─── Provided information ───

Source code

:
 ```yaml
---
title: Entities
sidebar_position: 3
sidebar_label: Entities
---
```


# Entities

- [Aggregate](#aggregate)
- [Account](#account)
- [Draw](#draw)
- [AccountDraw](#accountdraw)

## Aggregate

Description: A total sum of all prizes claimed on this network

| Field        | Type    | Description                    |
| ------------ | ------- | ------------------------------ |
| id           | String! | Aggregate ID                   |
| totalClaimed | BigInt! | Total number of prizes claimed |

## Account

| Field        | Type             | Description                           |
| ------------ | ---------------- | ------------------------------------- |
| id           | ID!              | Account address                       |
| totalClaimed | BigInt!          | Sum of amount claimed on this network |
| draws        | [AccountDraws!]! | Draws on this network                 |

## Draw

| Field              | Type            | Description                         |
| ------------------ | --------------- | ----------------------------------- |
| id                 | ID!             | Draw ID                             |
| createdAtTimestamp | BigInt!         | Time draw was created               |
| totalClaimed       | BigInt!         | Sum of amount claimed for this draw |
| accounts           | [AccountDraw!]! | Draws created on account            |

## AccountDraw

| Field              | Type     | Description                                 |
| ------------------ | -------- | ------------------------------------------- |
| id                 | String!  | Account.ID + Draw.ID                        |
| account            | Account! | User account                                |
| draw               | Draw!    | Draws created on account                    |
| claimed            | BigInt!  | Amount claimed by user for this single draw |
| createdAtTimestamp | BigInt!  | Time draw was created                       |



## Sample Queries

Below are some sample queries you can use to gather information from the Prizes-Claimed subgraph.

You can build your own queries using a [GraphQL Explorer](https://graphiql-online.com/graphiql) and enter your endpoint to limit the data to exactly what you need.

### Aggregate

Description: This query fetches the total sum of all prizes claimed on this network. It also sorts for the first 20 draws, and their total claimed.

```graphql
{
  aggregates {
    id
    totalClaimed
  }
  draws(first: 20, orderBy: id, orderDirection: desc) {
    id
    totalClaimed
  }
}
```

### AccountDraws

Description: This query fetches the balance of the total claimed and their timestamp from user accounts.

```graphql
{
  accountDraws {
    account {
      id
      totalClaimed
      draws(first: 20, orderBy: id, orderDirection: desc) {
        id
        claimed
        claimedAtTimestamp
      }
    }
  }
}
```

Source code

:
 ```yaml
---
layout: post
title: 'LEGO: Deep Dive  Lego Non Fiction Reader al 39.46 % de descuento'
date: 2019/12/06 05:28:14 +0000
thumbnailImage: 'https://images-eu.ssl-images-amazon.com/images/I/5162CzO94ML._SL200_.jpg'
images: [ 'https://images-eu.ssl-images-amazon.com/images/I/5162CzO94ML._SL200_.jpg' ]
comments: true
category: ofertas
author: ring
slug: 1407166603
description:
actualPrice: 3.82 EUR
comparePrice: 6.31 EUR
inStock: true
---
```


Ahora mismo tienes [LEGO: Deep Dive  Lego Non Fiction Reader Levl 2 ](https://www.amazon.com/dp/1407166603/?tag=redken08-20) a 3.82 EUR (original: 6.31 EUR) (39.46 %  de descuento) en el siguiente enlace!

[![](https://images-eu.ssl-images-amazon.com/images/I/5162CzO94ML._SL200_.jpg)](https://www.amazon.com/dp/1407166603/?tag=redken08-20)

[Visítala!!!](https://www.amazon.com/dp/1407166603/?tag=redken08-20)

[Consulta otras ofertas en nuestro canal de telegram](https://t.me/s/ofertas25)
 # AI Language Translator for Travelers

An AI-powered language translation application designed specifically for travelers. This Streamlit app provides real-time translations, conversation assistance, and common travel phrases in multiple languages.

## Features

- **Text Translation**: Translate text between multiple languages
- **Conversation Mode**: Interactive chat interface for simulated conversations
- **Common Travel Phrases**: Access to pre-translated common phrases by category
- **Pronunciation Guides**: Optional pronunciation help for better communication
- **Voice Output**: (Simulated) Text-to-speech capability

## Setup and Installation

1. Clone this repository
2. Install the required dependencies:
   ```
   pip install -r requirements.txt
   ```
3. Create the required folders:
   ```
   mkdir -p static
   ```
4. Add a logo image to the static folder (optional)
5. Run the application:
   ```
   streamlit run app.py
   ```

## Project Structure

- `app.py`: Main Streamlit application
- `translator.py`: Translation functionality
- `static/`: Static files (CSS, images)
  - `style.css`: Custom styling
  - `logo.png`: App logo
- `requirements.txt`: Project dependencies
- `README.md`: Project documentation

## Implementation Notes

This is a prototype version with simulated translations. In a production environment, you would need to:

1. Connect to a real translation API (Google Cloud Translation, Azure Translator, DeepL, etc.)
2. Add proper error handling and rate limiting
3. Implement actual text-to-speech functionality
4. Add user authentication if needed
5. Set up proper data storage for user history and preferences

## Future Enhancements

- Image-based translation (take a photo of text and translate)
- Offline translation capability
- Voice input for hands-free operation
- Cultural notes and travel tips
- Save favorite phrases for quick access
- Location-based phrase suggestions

───

Output the entire listing exactly as it appears above.

Source code

:
 ```yaml
---
title: Entities
sidebar_position: 3
sidebar_label: Entities
---
```


# Entities

- [Aggregate](#aggregate)
- [Account](#account)
- [Draw](#draw)
- [AccountDraw](#accountdraw)

## Aggregate

Description: A total sum of all prizes claimed on this network

| Field        | Type    | Description                    |
| ------------ | ------- | ------------------------------ |
| id           | String! | Aggregate ID                   |
| totalClaimed | BigInt! | Total number of prizes claimed |

## Account

| Field        | Type             | Description                           |
| ------------ | ---------------- | ------------------------------------- |
| id           | ID!              | Account address                       |
| totalClaimed | BigInt!          | Sum of amount claimed on this network |
| draws        | [AccountDraws!]! | Draws on this network                 |

## Draw

| Field              | Type            | Description                         |
| ------------------ | --------------- | ----------------------------------- |
| id                 | ID!             | Draw ID                             |
| createdAtTimestamp | BigInt!         | Time draw was created               |
| totalClaimed       | BigInt!         | Sum of amount claimed for this draw |
| accounts           | [AccountDraw!]! | Draws created on account            |

## AccountDraw

| Field              | Type     | Description                                 |
| ------------------ | -------- | ------------------------------------------- |
| id                 | String!  | Account.ID + Draw.ID                        |
| account            | Account! | User account                                |
| draw               | Draw!    | Draws created on account                    |
| claimed            | BigInt!  | Amount claimed by user for this single draw |
| createdAtTimestamp | BigInt!  | Time draw was created                       |



## Sample Queries

Below are some sample queries you can use to gather information from the Prizes-Claimed subgraph.

You can build your own queries using a [GraphQL Explorer](https://graphiql-online.com/graphiql) and enter your endpoint to limit the data to exactly what you need.

### Aggregate

Description: This query fetches the total sum of all prizes claimed on this network. It also sorts for the first 20 draws, and their total claimed.

```graphql
{
  aggregates {
    id
    totalClaimed
  }
  draws(first: 20, orderBy: id, orderDirection: desc) {
    id
    totalClaimed
  }
}
```

### AccountDraws

Description: This query fetches the balance of the total claimed and their timestamp from user accounts.

```graphql
{
  accountDraws {
    account {
      id
      totalClaimed
      draws(first: 20, orderBy: id, orderDirection: desc) {
        id
        claimed
        claimedAtTimestamp
      }
    }
  }
}
```

Source code

:
 ```yaml
---
layout: post
title: 'LEGO: Deep Dive  Lego Non Fiction Reader al 39.46 % de descuento'
date: 2019/12/06 05:28:14 +0000
thumbnailImage: 'https://images-eu.ssl-images-amazon.com/images/I/5162CzO94ML._SL200_.jpg'
images: [ 'https://images-eu.ssl-images-amazon.com/images/I/5162CzO94ML._SL200_.jpg' ]
comments: true
category: ofertas
author: ring
slug: 1407166603
description:
actualPrice: 3.82 EUR
comparePrice: 6.31 EUR
inStock: true
---
```


Ahora mismo tienes [LEGO: Deep Dive  Lego Non Fiction Reader Levl 2 ](https://www.amazon.com/dp/1407166603/?tag=redken08-20) a 3.82 EUR (original: 6.31 EUR) (39.46 %  de descuento) en el siguiente enlace!

[![](https://images-eu.ssl-images-amazon.com/images/I/5162CzO94ML._SL200_.jpg)](https://www.amazon.com/dp/1407166603/?tag=redken08-20)

[Visítala!!!](https://www.amazon.com/dp/1407166603/?tag=redken08-20)

[Consulta otras ofertas en nuestro canal de telegram](https://t.me/s/ofertas25)
 # AI Language Translator for Travelers

An AI-powered language translation application designed specifically for travelers. This Streamlit app provides real-time translations, conversation assistance, and common travel phrases in multiple languages.

## Features

- **Text Translation**: Translate text between multiple languages
- **Conversation Mode**: Interactive chat interface for simulated conversations
- **Common Travel Phrases**: Access to pre-translated common phrases by category
- **Pronunciation Guides**: Optional pronunciation help for better communication
- **Voice Output**: (Simulated) Text-to-speech capability

## Setup and Installation

1. Clone this repository
2. Install the required dependencies:
   ```
   pip install -r requirements.txt
   ```
3. Create the required folders:
   ```
   mkdir -p static
   ```
4. Add a logo image to the static folder (optional)
5. Run the application:
   ```
   streamlit run app.py
   ```

## Project Structure

- `app.py`: Main Streamlit application
- `translator.py`: Translation functionality
- `static/`: Static files (CSS, images)
  - `style.css`: Custom styling
  - `logo.png`: App logo
- `requirements.txt`: Project dependencies
- `README.md`: Project documentation

## Implementation Notes

This is a prototype version with simulated translations. In a production environment, you would need to:

1. Connect to a real translation API (Google Cloud Translation, Azure Translator, DeepL, etc.)
2. Add proper error handling and rate limiting
3. Implement actual text-to-speech functionality
4. Add user authentication if needed
5. Set up proper data storage for user history and preferences

## Future Enhancements

- Image-based translation (take a photo of text and translate)
- Offline translation capability
- Voice input for hands-free operation
- Cultural notes and travel tips
- Save favorite phrases for quick access
- Location-based phrase suggestions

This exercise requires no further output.